Work required -
Read through the lines below and copy the ones holding the string "application".

=== Excerpted data ===

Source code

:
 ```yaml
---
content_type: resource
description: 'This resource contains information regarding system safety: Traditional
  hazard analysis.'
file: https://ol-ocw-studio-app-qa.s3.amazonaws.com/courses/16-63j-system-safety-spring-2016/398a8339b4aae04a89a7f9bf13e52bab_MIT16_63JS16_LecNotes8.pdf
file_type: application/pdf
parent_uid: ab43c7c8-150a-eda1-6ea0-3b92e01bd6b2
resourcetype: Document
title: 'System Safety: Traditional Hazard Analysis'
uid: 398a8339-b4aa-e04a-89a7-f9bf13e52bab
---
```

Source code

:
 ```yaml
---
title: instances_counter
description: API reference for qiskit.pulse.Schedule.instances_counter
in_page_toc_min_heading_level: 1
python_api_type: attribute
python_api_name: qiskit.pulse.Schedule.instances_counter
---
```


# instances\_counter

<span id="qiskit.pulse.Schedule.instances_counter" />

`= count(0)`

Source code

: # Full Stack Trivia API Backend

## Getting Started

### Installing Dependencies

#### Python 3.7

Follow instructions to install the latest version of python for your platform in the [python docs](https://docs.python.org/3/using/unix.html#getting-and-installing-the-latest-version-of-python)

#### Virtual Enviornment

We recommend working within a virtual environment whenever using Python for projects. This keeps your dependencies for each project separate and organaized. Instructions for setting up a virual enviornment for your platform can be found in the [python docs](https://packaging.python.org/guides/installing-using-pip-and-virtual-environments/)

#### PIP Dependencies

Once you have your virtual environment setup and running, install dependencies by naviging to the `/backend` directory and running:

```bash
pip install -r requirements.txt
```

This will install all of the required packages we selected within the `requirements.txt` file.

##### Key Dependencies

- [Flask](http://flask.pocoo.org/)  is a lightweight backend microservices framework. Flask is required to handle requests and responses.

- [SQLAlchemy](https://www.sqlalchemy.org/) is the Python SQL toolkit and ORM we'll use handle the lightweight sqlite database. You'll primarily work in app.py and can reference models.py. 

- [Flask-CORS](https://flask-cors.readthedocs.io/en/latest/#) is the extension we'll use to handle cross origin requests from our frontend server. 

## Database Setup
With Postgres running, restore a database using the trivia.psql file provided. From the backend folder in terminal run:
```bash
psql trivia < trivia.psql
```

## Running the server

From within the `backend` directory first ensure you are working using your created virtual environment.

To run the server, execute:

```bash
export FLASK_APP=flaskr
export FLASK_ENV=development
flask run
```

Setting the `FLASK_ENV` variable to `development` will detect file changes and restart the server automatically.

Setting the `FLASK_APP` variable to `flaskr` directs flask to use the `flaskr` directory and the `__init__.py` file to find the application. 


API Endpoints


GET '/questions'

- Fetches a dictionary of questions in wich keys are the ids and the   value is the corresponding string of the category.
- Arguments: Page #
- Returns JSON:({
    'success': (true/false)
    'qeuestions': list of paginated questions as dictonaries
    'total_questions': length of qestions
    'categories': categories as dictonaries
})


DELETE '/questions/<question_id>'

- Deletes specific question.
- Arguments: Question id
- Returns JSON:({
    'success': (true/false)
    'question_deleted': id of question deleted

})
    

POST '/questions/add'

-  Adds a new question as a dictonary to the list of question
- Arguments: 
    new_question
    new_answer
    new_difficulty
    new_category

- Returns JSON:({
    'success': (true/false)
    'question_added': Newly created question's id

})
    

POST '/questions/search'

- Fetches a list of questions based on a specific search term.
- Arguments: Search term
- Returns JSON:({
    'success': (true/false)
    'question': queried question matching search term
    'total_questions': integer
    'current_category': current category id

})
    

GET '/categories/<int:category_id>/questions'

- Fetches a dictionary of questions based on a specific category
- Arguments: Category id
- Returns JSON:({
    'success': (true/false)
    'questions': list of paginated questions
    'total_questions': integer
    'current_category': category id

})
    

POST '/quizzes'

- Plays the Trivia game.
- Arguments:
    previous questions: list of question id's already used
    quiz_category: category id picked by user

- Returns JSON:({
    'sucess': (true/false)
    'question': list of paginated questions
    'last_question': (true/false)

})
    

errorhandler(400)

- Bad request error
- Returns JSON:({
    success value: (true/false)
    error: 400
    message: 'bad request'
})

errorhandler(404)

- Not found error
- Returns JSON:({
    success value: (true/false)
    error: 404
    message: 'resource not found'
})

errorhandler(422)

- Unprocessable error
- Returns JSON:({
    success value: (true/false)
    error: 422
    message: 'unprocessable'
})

===

Response below -
file_type: application/pdf
Setting the `FLASK_APP` variable to `flaskr` directs flask to use the `flaskr` directory and the `__init__.py` file to find the application. 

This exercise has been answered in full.